Fromm und angriffslustig: Vor 20 Jahren verstarb der Fuldaer Erzbischof Johannes Dyba.

Erzbischof Dyba
Erzbischof Johannes Dyba war auch Militärbischof. Foto: dpa

Für die einen war er der „Khomeini der katholischen Kirche“, für die anderen der „Löwe von Fulda“. Heute vor 20 Jahren starb der Fuldaer Erzbischof Johannes Dyba (1929-2000) an einem plötzlichen Herzversagen. Er wurde 70 Jahre alt.

Der intelligente Konservative und Diplomat konnte nicht nur die mediale Öffentlichkeit durch Klartext provozieren, auch viele bischöfliche Mitbrüder waren nicht immer dankbar für die Kommentierung des kirchlichen und weltlichen Zeitgeschehens des Nachfolgers des heiligen Bonifatius.

Leuchtturm für gläubige Katholiken im ganzen Land

Doch die „Schnauze“ des in Berlin geborenen Dyba wurde für viele konservative Katholiken zu einer ersehnten „mahnenden Stimme in der Wüste“: Glaubenstreue, Lebensschutz, Familienwerte  hatten bei ihm höchste Priorität.
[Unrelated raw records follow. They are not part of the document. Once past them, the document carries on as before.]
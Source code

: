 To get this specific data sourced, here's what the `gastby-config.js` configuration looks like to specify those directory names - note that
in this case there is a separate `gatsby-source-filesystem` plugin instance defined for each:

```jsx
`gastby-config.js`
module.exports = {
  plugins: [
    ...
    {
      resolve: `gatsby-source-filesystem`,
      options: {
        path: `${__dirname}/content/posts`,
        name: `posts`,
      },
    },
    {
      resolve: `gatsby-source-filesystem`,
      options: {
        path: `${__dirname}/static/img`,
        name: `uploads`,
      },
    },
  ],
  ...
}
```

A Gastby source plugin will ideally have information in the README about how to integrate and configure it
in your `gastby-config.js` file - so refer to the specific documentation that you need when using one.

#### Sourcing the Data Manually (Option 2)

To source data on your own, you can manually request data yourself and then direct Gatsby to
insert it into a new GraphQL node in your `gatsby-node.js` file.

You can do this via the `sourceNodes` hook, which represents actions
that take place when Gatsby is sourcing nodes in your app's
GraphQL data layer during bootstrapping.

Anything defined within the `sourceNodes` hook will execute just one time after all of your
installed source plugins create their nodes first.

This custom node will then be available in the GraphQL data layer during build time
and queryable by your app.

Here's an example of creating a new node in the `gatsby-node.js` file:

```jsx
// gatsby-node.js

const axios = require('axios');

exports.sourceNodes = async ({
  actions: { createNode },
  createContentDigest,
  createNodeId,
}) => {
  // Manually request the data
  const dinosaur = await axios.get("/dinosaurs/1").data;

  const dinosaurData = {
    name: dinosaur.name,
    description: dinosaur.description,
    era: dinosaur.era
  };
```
So ging er keinem Konflikt aus dem Weg; baute gegen den BDKJ einen eigenen Jugendverband auf und sprach sich für den Ausstieg kirchlicher Träger aus der Schwangerenkonfliktberatung aus.

Dyba, der als promovierter Jurist Spätberufener war, trat kurz nach der Priesterweihe in den diplomatischen Dienst des Heiligen Stuhls ein. Nach Stationen in Rom, Buenos Aires, Den Haag, Kairo und Kinshasa, wurde er 1979 von Johannes Paul II. zum Erzbischof ernannt – und Pronuntius in Liberia und Gambia, sowie Apostolischer Delegat in Guinea und Sierra Leone. Seit 1983 war er Bischof von Fulda.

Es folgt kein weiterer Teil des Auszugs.